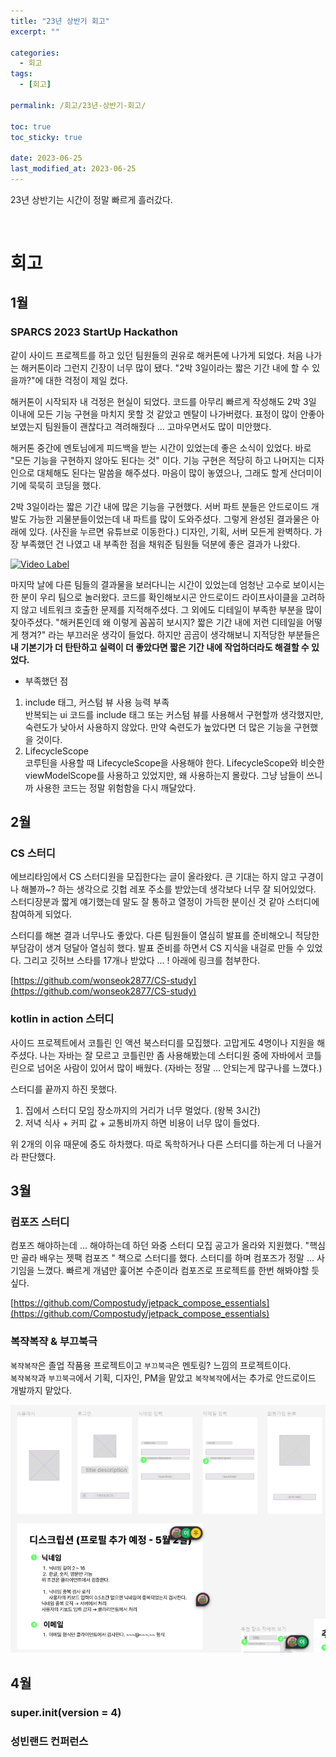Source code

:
```yaml
---
title: "23년 상반기 회고"
excerpt: ""

categories:
  - 회고
tags:
  - [회고]

permalink: /회고/23년-상반기-회고/

toc: true
toc_sticky: true

date: 2023-06-25
last_modified_at: 2023-06-25
---
```


23년 상반기는 시간이 정말 빠르게 흘러갔다.     

<br>

# 회고
## 1월
### SPARCS 2023 StartUp Hackathon   
같이 사이드 프로젝트를 하고 있던 팀원들의 권유로 해커톤에 나가게 되었다. 처음 나가는 해커톤이라 그런지 긴장이 너무 많이 됐다. "2박 3일이라는 짧은 기간 내에 할 수 있을까?"에 대한 걱정이 제일 컸다.   

해커톤이 시작되자 내 걱정은 현실이 되었다. 코드를 아무리 빠르게 작성해도 2박 3일 이내에 모든 기능 구현을 마치지 못할 것 같았고 멘탈이 나가버렸다. 표정이 많이 안좋아보였는지 팀원들이 괜찮다고 격려해줬다 ... 고마우면서도 많이 미안했다.    

해커톤 중간에 멘토님에게 피드백을 받는 시간이 있었는데 좋은 소식이 있었다. 바로 "모든 기능을 구현하지 않아도 된다는 것" 이다. 기능 구현은 적당히 하고 나머지는 디자인으로 대체해도 된다는 말씀을 해주셨다. 마음이 많이 놓였으나, 그래도 할게 산더미이기에 묵묵히 코딩을 했다.   

2박 3일이라는 짧은 기간 내에 많은 기능을 구현했다. 서버 파트 분들은 안드로이드 개발도 가능한 괴물분들이었는데 내 파트를 많이 도와주셨다. 그렇게 완성된 결과물은 아래에 있다. (사진을 누르면 유튜브로 이동한다.) 디자인, 기획, 서버 모든게 완벽하다. 가장 부족했던 건 나였고 내 부족한 점을 채워준 팀원들 덕분에 좋은 결과가 나왔다.  

[![Video Label](http://img.youtube.com/vi/CdgJahrQYZE/0.jpg)](https://youtu.be/CdgJahrQYZE)   

마지막 날에 다른 팀들의 결과물을 보러다니는 시간이 있었는데 엄청난 고수로 보이시는 한 분이 우리 팀으로 놀러왔다. 코드를 확인해보시곤 안드로이드 라이프사이클을 고려하지 않고 네트워크 호출한 문제를 지적해주셨다. 그 외에도 디테일이 부족한 부분을 많이 찾아주셨다. "해커톤인데 왜 이렇게 꼼꼼히 보시지? 짧은 기간 내에 저런 디테일을 어떻게 챙겨?" 라는 부끄러운 생각이 들었다. 하지만 곰곰이 생각해보니 지적당한 부분들은 **내 기본기가 더 탄탄하고 실력이 더 좋았다면 짧은 기간 내에 작업하더라도 해결할 수 있었다.**   

* 부족했던 점   
1. include 태그, 커스텀 뷰 사용 능력 부족   
반복되는 ui 코드를 include 태그 또는 커스텀 뷰를 사용해서 구현할까 생각했지만, 숙련도가 낮아서 사용하지 않았다. 만약 숙련도가 높았다면 더 많은 기능을 구현했을 것이다.   
2. LifecycleScope   
코루틴을 사용할 때 LifecycleScope을 사용해야 한다. LifecycleScope와 비슷한 viewModelScope를 사용하고 있었지만, 왜 사용하는지 몰랐다. 그냥 남들이 쓰니까 사용한 코드는 정말 위험함을 다시 깨달았다.   

## 2월   
### CS 스터디    
에브리타임에서 CS 스터디원을 모집한다는 글이 올라왔다. 큰 기대는 하지 않고 구경이나 해볼까~? 하는 생각으로 깃헙 레포 주소를 받았는데 생각보다 너무 잘 되어있었다. 스터디장분과 짧게 얘기했는데 말도 잘 통하고 열정이 가득한 분이신 것 같아 스터디에 참여하게 되었다.    

스터디를 해본 결과 너무나도 좋았다. 다른 팀원들이 열심히 발표를 준비해오니 적당한 부담감이 생겨 덩달아 열심히 했다. 발표 준비를 하면서 CS 지식을 내걸로 만들 수 있었다. 그리고 깃허브 스타를 17개나 받았다 ... ! 아래에 링크를 첨부한다.  

[https://github.com/wonseok2877/CS-study](https://github.com/wonseok2877/CS-study)

### kotlin in action 스터디   
사이드 프로젝트에서 코틀린 인 액션 북스터디를 모집했다. 고맙게도 4명이나 지원을 해주셨다. 나는 자바는 잘 모르고 코틀린만 좀 사용해봤는데 스터디원 중에 자바에서 코틀린으로 넘어온 사람이 있어서 많이 배웠다. (자바는 정말 ... 안되는게 많구나를 느꼈다.)    

스터디를 끝까지 하진 못했다.
1. 집에서 스터디 모임 장소까지의 거리가 너무 멀었다. (왕복 3시간)
2. 저녁 식사 + 커피 값 + 교통비까지 하면 비용이 너무 많이 들었다.   

위 2개의 이유 때문에 중도 하차했다. 따로 독학하거나 다른 스터디를 하는게 더 나을거라 판단했다.   


## 3월   
### 컴포즈 스터디   
컴포즈 해야하는데 ... 해야하는데 하던 와중 스터디 모집 공고가 올라와 지원했다. "핵심만 골라 배우는 젯팩 컴포즈 " 책으로 스터디를 했다. 스터디를 하며 컴포즈가 정말 ... 사기임을 느꼈다. 빠르게 개념만 훑어본 수준이라 컴포즈로 프로젝트를 한번 해봐야할 듯 싶다.   

[https://github.com/Compostudy/jetpack_compose_essentials](https://github.com/Compostudy/jetpack_compose_essentials)     

### 복쟉복쟉 & 부끄북극
`복쟉복쟉`은 졸업 작품용 프로젝트이고 `부끄북극`은 멘토링? 느낌의 프로젝트이다.   
`복쟉복쟉`과 `부끄북극`에서 기획, 디자인, PM을 맡았고 `복쟉복쟉`에서는 추가로 안드로이드 개발까지 맡았다.   

![](/_posts/images/2023-06-29-16-00-59.png)


## 4월
### super.init(version = 4)
### 성빈랜드 컨퍼런스


















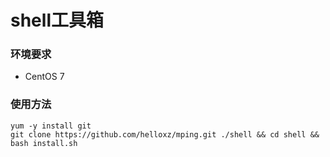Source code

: # shell工具箱

### 环境要求

* CentOS 7

### 使用方法
```
yum -y install git
git clone https://github.com/helloxz/mping.git ./shell && cd shell && bash install.sh
```
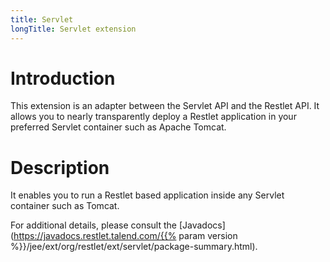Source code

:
 ```yaml
---
title: Servlet
longTitle: Servlet extension
---
```

# Introduction

This extension is an adapter between the Servlet API and the Restlet
API. It allows you to nearly transparently deploy a Restlet application
in your preferred Servlet container such as Apache Tomcat.

# Description

It enables you to run a Restlet based application inside any Servlet
container such as Tomcat.

For additional details, please consult the
[Javadocs](https://javadocs.restlet.talend.com/{{% param version %}}/jee/ext/org/restlet/ext/servlet/package-summary.html).
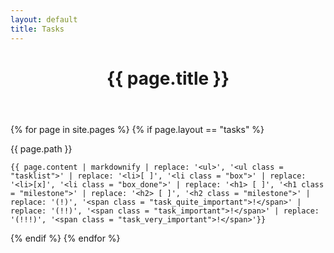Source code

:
 ```yaml
---
layout: default
title: Tasks
---
```


<div class="post">

  <header class="post-header">
    <h1 class="post-title">{{ page.title }}</h1>
  </header>

  <article class="post-content">

  {% for page in site.pages %}
  {% if page.layout == "tasks" %}

  <p class = "tasklist_id">{{ page.path }}</p>

    {{ page.content | markdownify | replace: '<ul>', '<ul class = "tasklist">' | replace: '<li>[ ]', '<li class = "box">' | replace: '<li>[x]', '<li class = "box_done">' | replace: '<h1> [ ]', '<h1 class = "milestone">' | replace: '<h2> [ ]', '<h2 class = "milestone">' | replace: '(!)', '<span class = "task_quite_important">!</span>' | replace: '(!!)', '<span class = "task_important">!</span>' | replace: '(!!!)', '<span class = "task_very_important">!</span>'}}

  {% endif %}
  {% endfor %}

  </article>

</div>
• • • •
_PROBLEM DETAILS_: Return the records above verbatim, images excluded.

_TASK RESULT_:
Source code

:
```yaml
---
title: "23년 상반기 회고"
excerpt: ""

categories:
  - 회고
tags:
  - [회고]

permalink: /회고/23년-상반기-회고/

toc: true
toc_sticky: true

date: 2023-06-25
last_modified_at: 2023-06-25
---
```


23년 상반기는 시간이 정말 빠르게 흘러갔다.     

<br>

# 회고
## 1월
### SPARCS 2023 StartUp Hackathon   
같이 사이드 프로젝트를 하고 있던 팀원들의 권유로 해커톤에 나가게 되었다. 처음 나가는 해커톤이라 그런지 긴장이 너무 많이 됐다. "2박 3일이라는 짧은 기간 내에 할 수 있을까?"에 대한 걱정이 제일 컸다.   

해커톤이 시작되자 내 걱정은 현실이 되었다. 코드를 아무리 빠르게 작성해도 2박 3일 이내에 모든 기능 구현을 마치지 못할 것 같았고 멘탈이 나가버렸다. 표정이 많이 안좋아보였는지 팀원들이 괜찮다고 격려해줬다 ... 고마우면서도 많이 미안했다.    

해커톤 중간에 멘토님에게 피드백을 받는 시간이 있었는데 좋은 소식이 있었다. 바로 "모든 기능을 구현하지 않아도 된다는 것" 이다. 기능 구현은 적당히 하고 나머지는 디자인으로 대체해도 된다는 말씀을 해주셨다. 마음이 많이 놓였으나, 그래도 할게 산더미이기에 묵묵히 코딩을 했다.   

2박 3일이라는 짧은 기간 내에 많은 기능을 구현했다. 서버 파트 분들은 안드로이드 개발도 가능한 괴물분들이었는데 내 파트를 많이 도와주셨다. 그렇게 완성된 결과물은 아래에 있다. (사진을 누르면 유튜브로 이동한다.) 디자인, 기획, 서버 모든게 완벽하다. 가장 부족했던 건 나였고 내 부족한 점을 채워준 팀원들 덕분에 좋은 결과가 나왔다.  

[![Video Label](http://img.youtube.com/vi/CdgJahrQYZE/0.jpg)](https://youtu.be/CdgJahrQYZE)   

마지막 날에 다른 팀들의 결과물을 보러다니는 시간이 있었는데 엄청난 고수로 보이시는 한 분이 우리 팀으로 놀러왔다. 코드를 확인해보시곤 안드로이드 라이프사이클을 고려하지 않고 네트워크 호출한 문제를 지적해주셨다. 그 외에도 디테일이 부족한 부분을 많이 찾아주셨다. "해커톤인데 왜 이렇게 꼼꼼히 보시지? 짧은 기간 내에 저런 디테일을 어떻게 챙겨?" 라는 부끄러운 생각이 들었다. 하지만 곰곰이 생각해보니 지적당한 부분들은 **내 기본기가 더 탄탄하고 실력이 더 좋았다면 짧은 기간 내에 작업하더라도 해결할 수 있었다.**   

* 부족했던 점   
1. include 태그, 커스텀 뷰 사용 능력 부족   
반복되는 ui 코드를 include 태그 또는 커스텀 뷰를 사용해서 구현할까 생각했지만, 숙련도가 낮아서 사용하지 않았다. 만약 숙련도가 높았다면 더 많은 기능을 구현했을 것이다.   
2. LifecycleScope   
코루틴을 사용할 때 LifecycleScope을 사용해야 한다. LifecycleScope와 비슷한 viewModelScope를 사용하고 있었지만, 왜 사용하는지 몰랐다. 그냥 남들이 쓰니까 사용한 코드는 정말 위험함을 다시 깨달았다.   

## 2월   
### CS 스터디    
에브리타임에서 CS 스터디원을 모집한다는 글이 올라왔다. 큰 기대는 하지 않고 구경이나 해볼까~? 하는 생각으로 깃헙 레포 주소를 받았는데 생각보다 너무 잘 되어있었다. 스터디장분과 짧게 얘기했는데 말도 잘 통하고 열정이 가득한 분이신 것 같아 스터디에 참여하게 되었다.    

스터디를 해본 결과 너무나도 좋았다. 다른 팀원들이 열심히 발표를 준비해오니 적당한 부담감이 생겨 덩달아 열심히 했다. 발표 준비를 하면서 CS 지식을 내걸로 만들 수 있었다. 그리고 깃허브 스타를 17개나 받았다 ... ! 아래에 링크를 첨부한다.  

[https://github.com/wonseok2877/CS-study](https://github.com/wonseok2877/CS-study)

### kotlin in action 스터디   
사이드 프로젝트에서 코틀린 인 액션 북스터디를 모집했다. 고맙게도 4명이나 지원을 해주셨다. 나는 자바는 잘 모르고 코틀린만 좀 사용해봤는데 스터디원 중에 자바에서 코틀린으로 넘어온 사람이 있어서 많이 배웠다. (자바는 정말 ... 안되는게 많구나를 느꼈다.)    

스터디를 끝까지 하진 못했다.
1. 집에서 스터디 모임 장소까지의 거리가 너무 멀었다. (왕복 3시간)
2. 저녁 식사 + 커피 값 + 교통비까지 하면 비용이 너무 많이 들었다.   

위 2개의 이유 때문에 중도 하차했다. 따로 독학하거나 다른 스터디를 하는게 더 나을거라 판단했다.   


## 3월   
### 컴포즈 스터디   
컴포즈 해야하는데 ... 해야하는데 하던 와중 스터디 모집 공고가 올라와 지원했다. "핵심만 골라 배우는 젯팩 컴포즈 " 책으로 스터디를 했다. 스터디를 하며 컴포즈가 정말 ... 사기임을 느꼈다. 빠르게 개념만 훑어본 수준이라 컴포즈로 프로젝트를 한번 해봐야할 듯 싶다.   

[https://github.com/Compostudy/jetpack_compose_essentials](https://github.com/Compostudy/jetpack_compose_essentials)     

### 복쟉복쟉 & 부끄북극
`복쟉복쟉`은 졸업 작품용 프로젝트이고 `부끄북극`은 멘토링? 느낌의 프로젝트이다.   
`복쟉복쟉`과 `부끄북극`에서 기획, 디자인, PM을 맡았고 `복쟉복쟉`에서는 추가로 안드로이드 개발까지 맡았다.   

![](/_posts/images/2023-06-29-16-00-59.png)


## 4월
### super.init(version = 4)
### 성빈랜드 컨퍼런스


















Source code

: # shell工具箱

### 环境要求

* CentOS 7

### 使用方法
```
yum -y install git
git clone https://github.com/helloxz/mping.git ./shell && cd shell && bash install.sh
```
Source code

:
 ```yaml
---
title: Servlet
longTitle: Servlet extension
---
```

# Introduction

This extension is an adapter between the Servlet API and the Restlet
API. It allows you to nearly transparently deploy a Restlet application
in your preferred Servlet container such as Apache Tomcat.

# Description

It enables you to run a Restlet based application inside any Servlet
container such as Tomcat.

For additional details, please consult the
[Javadocs](https://javadocs.restlet.talend.com/{{% param version %}}/jee/ext/org/restlet/ext/servlet/package-summary.html).
Source code

:
 ```yaml
---
layout: default
title: Tasks
---
```


<div class="post">

  <header class="post-header">
    <h1 class="post-title">{{ page.title }}</h1>
  </header>

  <article class="post-content">

  {% for page in site.pages %}
  {% if page.layout == "tasks" %}

  <p class = "tasklist_id">{{ page.path }}</p>

    {{ page.content | markdownify | replace: '<ul>', '<ul class = "tasklist">' | replace: '<li>[ ]', '<li class = "box">' | replace: '<li>[x]', '<li class = "box_done">' | replace: '<h1> [ ]', '<h1 class = "milestone">' | replace: '<h2> [ ]', '<h2 class = "milestone">' | replace: '(!)', '<span class = "task_quite_important">!</span>' | replace: '(!!)', '<span class = "task_important">!</span>' | replace: '(!!!)', '<span class = "task_very_important">!</span>'}}

  {% endif %}
  {% endfor %}

  </article>

</div>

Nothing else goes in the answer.